2007年02月


 こんにちは。私がこの稚拙で独断に満ち満ちた、毒にも薬にもなるのかならないのか分からないブログを書くようになって、8カ月余が過ぎました。で、本日中に読者の皆様から寄せられたコメントが累計1万を突破することがほぼ確実(午前9時15分現在、9986コメント。私の返事も合わせて。※午後零時31分に1万を突破しました)となりましたので、ご報告を兼ねて感謝の気持ちを述べたいと思います。

 私のそのときどきの思いや、考えたことに、これほど多くの賛意や意見、あるいは建設的な批判をいただき、心から感謝いたします。どうもありがとうございました。また、これからもよろしくお願いいたします。

 世間にあまたある人気ブログの中で、この1万コメントというのが多いのか少ないのか分かりませんが、私にとっては本当に一つひとつが大変貴重なものでした。私が書いたものの真意を汲んでくれたり、あるいはさらに考えるべき方向を指し示してくださる人が、こんなにもいるのかと。また、とかく独りよがりになりがちな私に、世の中ではこんな風に物事を見ているのだと教えてくれる人もいました。

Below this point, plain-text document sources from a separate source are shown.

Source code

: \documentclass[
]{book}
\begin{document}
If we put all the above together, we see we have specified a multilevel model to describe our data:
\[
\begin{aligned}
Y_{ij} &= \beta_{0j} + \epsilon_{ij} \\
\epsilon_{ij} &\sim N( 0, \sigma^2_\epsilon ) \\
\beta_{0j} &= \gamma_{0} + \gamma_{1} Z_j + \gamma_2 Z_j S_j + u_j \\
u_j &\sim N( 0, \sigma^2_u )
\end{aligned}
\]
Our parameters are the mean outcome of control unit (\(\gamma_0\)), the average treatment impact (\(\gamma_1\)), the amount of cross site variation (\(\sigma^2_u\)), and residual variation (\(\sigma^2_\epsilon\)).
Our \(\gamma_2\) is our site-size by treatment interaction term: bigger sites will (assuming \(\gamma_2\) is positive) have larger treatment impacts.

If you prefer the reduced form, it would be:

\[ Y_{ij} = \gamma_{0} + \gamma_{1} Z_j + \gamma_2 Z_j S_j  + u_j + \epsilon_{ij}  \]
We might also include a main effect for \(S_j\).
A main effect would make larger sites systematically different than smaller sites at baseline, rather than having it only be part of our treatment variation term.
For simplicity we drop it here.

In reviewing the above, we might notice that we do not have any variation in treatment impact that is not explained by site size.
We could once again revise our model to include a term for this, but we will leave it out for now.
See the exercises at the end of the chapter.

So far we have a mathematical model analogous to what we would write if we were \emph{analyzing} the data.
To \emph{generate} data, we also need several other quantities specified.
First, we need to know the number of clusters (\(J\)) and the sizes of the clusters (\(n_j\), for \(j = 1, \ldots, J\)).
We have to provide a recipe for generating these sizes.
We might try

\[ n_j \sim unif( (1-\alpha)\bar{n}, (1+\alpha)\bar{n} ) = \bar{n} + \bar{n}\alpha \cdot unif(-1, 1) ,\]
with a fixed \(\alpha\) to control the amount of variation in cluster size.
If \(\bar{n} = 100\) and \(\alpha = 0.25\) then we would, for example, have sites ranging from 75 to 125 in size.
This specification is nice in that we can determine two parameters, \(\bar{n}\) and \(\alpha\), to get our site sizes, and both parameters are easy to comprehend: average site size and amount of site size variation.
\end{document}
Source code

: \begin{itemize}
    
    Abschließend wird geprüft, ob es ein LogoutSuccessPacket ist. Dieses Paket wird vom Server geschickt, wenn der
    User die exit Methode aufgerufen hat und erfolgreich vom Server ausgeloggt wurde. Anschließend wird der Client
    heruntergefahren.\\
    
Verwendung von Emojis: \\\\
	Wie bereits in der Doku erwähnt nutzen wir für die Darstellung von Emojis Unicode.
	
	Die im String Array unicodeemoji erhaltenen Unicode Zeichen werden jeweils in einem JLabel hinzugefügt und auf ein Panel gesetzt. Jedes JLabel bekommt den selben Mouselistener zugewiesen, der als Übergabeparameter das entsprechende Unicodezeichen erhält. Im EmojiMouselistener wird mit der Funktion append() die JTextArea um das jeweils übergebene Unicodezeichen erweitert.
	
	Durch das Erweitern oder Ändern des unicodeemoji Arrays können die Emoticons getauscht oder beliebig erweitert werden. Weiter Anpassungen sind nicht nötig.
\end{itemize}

 ブログを始めて最初の1か月ほどは、コメントは日平均2、3個程度でした。当時は、いただいたコメントに返事をするという当然の礼儀すら、よくわきまえないままのスタートでした。最初のころにコメントをくださり、私が返事をしなかったために不快な思いをされた方があったらごめんなさい。

 で、きょうはとりあえず、ブログ開始時から昨年8月15日まで(さすがにきりがないので。なぜ15日なんだ、と理由を聞かれても小泉前首相が靖国に参拝したからとしか…)にコメントを寄せてくれた人を紹介し、改めてお礼を言いたいと思います(お名前が抜けていた人がいたらすいません。他意はありません)。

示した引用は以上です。